Records contained in a dataset:
* * * * *

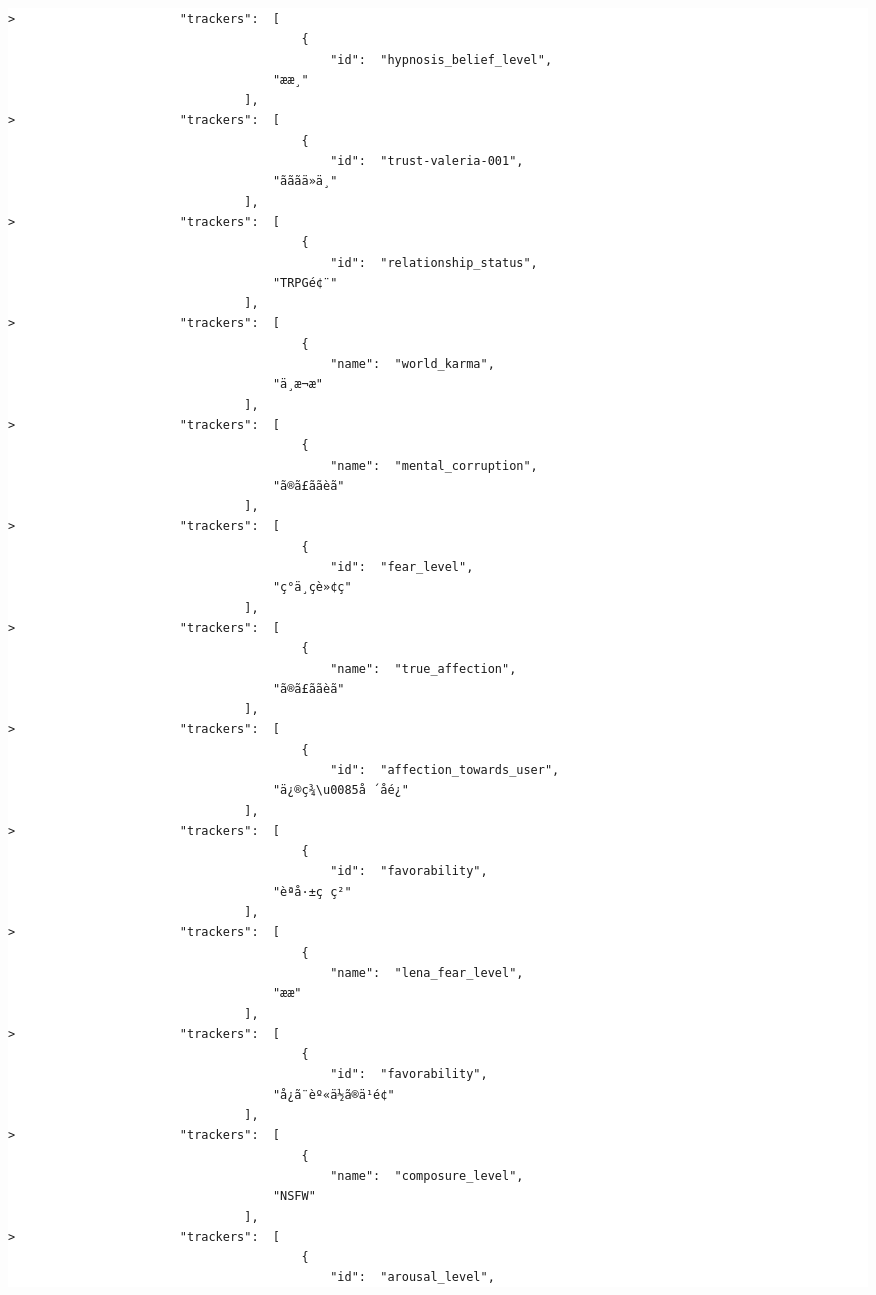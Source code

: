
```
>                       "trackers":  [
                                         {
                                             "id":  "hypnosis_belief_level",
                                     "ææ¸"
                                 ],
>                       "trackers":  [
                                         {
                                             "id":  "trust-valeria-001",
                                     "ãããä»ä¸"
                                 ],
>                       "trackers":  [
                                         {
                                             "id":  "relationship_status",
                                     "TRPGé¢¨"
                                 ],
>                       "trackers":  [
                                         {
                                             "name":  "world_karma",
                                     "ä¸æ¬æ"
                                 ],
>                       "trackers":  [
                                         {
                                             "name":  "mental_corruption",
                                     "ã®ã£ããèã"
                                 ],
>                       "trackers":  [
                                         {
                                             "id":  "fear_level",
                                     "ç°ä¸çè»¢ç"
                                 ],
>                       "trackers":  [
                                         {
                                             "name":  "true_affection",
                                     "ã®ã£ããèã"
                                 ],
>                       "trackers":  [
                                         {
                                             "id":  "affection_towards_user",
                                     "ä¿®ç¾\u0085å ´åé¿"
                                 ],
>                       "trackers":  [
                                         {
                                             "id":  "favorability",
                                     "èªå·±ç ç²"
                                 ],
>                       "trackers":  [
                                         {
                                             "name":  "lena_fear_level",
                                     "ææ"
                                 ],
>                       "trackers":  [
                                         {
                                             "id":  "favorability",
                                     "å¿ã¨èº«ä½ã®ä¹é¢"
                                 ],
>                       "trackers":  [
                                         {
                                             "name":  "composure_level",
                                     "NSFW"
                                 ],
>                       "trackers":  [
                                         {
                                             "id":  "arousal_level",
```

* * * * *

▶ **WHAT IS BEING ASKED**
Without including any pictures, reproduce the data exactly.

▶ **OUTPUT OF THE TASK**
Source code

:
```
>                       "trackers":  [
                                         {
                                             "id":  "hypnosis_belief_level",
                                     "ææ¸"
                                 ],
>                       "trackers":  [
                                         {
                                             "id":  "trust-valeria-001",
                                     "ãããä»ä¸"
                                 ],
>                       "trackers":  [
                                         {
                                             "id":  "relationship_status",
                                     "TRPGé¢¨"
                                 ],
>                       "trackers":  [
                                         {
                                             "name":  "world_karma",
                                     "ä¸æ¬æ"
                                 ],
>                       "trackers":  [
                                         {
                                             "name":  "mental_corruption",
                                     "ã®ã£ããèã"
                                 ],
>                       "trackers":  [
                                         {
                                             "id":  "fear_level",
                                     "ç°ä¸çè»¢ç"
                                 ],
>                       "trackers":  [
                                         {
                                             "name":  "true_affection",
                                     "ã®ã£ããèã"
                                 ],
>                       "trackers":  [
                                         {
                                             "id":  "affection_towards_user",
                                     "ä¿®ç¾\u0085å ´åé¿"
                                 ],
>                       "trackers":  [
                                         {
                                             "id":  "favorability",
                                     "èªå·±ç ç²"
                                 ],
>                       "trackers":  [
                                         {
                                             "name":  "lena_fear_level",
                                     "ææ"
                                 ],
>                       "trackers":  [
                                         {
                                             "id":  "favorability",
                                     "å¿ã¨èº«ä½ã®ä¹é¢"
                                 ],
>                       "trackers":  [
                                         {
                                             "name":  "composure_level",
                                     "NSFW"
                                 ],
>                       "trackers":  [
                                         {
                                             "id":  "arousal_level",
```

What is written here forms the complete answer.